§ **Your task**:
Word for word, please restate the lines from the beginning of the data through the line in which "Trevulci to capitulate." appears.

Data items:
------------
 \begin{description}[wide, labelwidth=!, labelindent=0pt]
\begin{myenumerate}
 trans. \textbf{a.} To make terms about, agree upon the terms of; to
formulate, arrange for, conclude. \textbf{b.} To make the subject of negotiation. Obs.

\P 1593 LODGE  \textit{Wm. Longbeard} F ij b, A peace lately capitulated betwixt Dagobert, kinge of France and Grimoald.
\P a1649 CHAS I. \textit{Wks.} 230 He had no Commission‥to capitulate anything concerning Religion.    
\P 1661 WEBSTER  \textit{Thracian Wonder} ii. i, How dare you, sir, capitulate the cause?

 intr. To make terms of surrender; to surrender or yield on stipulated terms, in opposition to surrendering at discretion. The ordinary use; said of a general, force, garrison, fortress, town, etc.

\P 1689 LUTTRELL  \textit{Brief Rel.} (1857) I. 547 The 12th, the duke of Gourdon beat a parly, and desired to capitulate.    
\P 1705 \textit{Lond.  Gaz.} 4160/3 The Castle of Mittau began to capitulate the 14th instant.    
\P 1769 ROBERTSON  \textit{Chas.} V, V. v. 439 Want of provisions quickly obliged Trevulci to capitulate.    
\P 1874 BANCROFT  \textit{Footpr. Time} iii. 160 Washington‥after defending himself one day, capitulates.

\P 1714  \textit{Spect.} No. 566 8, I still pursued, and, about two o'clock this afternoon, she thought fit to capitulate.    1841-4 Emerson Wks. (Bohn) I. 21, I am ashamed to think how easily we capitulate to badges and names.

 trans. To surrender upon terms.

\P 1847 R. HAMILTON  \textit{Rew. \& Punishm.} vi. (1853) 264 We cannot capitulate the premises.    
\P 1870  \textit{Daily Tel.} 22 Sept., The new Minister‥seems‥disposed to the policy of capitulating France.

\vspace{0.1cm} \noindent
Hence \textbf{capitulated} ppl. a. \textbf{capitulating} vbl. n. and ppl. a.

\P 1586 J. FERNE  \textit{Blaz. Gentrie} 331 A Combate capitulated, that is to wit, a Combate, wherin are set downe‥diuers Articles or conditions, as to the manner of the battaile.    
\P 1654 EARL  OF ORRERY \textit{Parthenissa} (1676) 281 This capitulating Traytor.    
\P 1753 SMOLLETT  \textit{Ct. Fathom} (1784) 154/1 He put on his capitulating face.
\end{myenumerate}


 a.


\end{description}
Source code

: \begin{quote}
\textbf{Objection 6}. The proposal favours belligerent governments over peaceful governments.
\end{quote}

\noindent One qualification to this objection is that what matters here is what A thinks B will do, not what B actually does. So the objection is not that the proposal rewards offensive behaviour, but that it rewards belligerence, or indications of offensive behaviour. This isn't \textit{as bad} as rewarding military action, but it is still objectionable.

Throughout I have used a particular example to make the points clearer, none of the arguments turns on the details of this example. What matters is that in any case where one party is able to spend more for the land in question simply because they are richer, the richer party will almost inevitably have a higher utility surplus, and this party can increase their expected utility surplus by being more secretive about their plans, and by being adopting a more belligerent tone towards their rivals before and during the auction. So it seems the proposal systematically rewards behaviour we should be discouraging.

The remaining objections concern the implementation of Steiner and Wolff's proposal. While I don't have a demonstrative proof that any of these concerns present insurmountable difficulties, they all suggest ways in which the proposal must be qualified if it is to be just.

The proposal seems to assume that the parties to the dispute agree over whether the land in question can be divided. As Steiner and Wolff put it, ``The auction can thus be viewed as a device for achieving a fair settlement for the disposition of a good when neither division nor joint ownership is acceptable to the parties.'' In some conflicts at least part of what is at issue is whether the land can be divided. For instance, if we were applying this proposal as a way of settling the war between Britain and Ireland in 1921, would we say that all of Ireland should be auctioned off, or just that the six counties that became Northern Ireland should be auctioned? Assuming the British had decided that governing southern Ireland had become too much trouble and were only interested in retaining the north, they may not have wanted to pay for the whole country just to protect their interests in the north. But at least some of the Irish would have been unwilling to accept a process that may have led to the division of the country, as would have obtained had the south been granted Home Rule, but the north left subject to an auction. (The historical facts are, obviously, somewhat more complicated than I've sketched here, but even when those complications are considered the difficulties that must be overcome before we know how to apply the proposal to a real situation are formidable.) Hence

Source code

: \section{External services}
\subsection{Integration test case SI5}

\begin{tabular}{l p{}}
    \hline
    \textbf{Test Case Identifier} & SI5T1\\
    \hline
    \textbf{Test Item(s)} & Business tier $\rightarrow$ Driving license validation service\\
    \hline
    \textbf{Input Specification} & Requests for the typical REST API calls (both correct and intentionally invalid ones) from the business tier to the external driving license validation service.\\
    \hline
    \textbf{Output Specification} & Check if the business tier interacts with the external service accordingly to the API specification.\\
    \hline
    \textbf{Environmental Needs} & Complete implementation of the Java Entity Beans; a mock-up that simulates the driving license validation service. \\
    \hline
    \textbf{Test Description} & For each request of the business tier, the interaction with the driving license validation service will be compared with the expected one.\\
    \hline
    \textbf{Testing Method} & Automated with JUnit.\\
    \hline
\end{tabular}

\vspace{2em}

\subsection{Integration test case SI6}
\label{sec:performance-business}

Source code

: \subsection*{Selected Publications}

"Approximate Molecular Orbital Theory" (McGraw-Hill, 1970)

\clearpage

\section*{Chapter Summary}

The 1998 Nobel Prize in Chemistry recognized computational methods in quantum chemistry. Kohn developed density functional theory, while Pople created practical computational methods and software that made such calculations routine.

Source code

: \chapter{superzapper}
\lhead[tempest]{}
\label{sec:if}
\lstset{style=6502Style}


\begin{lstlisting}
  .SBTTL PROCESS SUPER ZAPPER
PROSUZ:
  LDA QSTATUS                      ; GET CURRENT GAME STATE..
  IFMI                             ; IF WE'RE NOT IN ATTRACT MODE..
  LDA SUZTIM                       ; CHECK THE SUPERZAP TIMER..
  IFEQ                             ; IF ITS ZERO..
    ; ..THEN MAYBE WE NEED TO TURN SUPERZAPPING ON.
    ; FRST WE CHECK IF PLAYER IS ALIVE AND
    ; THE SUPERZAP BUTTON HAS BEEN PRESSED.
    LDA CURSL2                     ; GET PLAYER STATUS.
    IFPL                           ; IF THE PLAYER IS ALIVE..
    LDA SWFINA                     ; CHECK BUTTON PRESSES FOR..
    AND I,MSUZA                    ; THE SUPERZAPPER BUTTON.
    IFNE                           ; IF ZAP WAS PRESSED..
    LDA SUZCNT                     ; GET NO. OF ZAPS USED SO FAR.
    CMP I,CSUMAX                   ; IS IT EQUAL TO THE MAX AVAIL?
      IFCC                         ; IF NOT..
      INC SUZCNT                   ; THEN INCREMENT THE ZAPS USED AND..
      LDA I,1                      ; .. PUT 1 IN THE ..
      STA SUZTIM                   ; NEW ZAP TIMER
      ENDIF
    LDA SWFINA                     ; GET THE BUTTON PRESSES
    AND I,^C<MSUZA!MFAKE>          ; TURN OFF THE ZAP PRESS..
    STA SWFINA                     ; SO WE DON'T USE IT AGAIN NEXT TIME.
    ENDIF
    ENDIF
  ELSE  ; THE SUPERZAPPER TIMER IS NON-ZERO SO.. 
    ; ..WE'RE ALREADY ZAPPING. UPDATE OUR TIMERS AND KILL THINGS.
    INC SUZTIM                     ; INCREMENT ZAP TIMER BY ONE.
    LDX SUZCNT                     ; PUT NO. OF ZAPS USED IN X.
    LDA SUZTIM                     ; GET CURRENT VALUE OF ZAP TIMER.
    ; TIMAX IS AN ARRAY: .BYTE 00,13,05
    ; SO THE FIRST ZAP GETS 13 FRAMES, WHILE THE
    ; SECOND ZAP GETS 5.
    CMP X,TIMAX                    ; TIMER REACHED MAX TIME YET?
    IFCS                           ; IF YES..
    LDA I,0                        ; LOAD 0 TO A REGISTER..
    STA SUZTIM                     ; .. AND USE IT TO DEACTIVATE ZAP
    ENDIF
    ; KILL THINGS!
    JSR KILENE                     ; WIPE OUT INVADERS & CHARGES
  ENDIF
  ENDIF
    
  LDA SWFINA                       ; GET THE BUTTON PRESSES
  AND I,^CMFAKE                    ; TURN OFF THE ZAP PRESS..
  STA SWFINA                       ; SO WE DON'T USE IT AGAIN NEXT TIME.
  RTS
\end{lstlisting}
------------
§ **Problem solution**:
 \begin{description}[wide, labelwidth=!, labelindent=0pt]
\begin{myenumerate}
 trans. \textbf{a.} To make terms about, agree upon the terms of; to
formulate, arrange for, conclude. \textbf{b.} To make the subject of negotiation. Obs.

\P 1593 LODGE  \textit{Wm. Longbeard} F ij b, A peace lately capitulated betwixt Dagobert, kinge of France and Grimoald.
\P a1649 CHAS I. \textit{Wks.} 230 He had no Commission‥to capitulate anything concerning Religion.    
\P 1661 WEBSTER  \textit{Thracian Wonder} ii. i, How dare you, sir, capitulate the cause?

 intr. To make terms of surrender; to surrender or yield on stipulated terms, in opposition to surrendering at discretion. The ordinary use; said of a general, force, garrison, fortress, town, etc.

\P 1689 LUTTRELL  \textit{Brief Rel.} (1857) I. 547 The 12th, the duke of Gourdon beat a parly, and desired to capitulate.    
\P 1705 \textit{Lond.  Gaz.} 4160/3 The Castle of Mittau began to capitulate the 14th instant.    
\P 1769 ROBERTSON  \textit{Chas.} V, V. v. 439 Want of provisions quickly obliged Trevulci to capitulate.    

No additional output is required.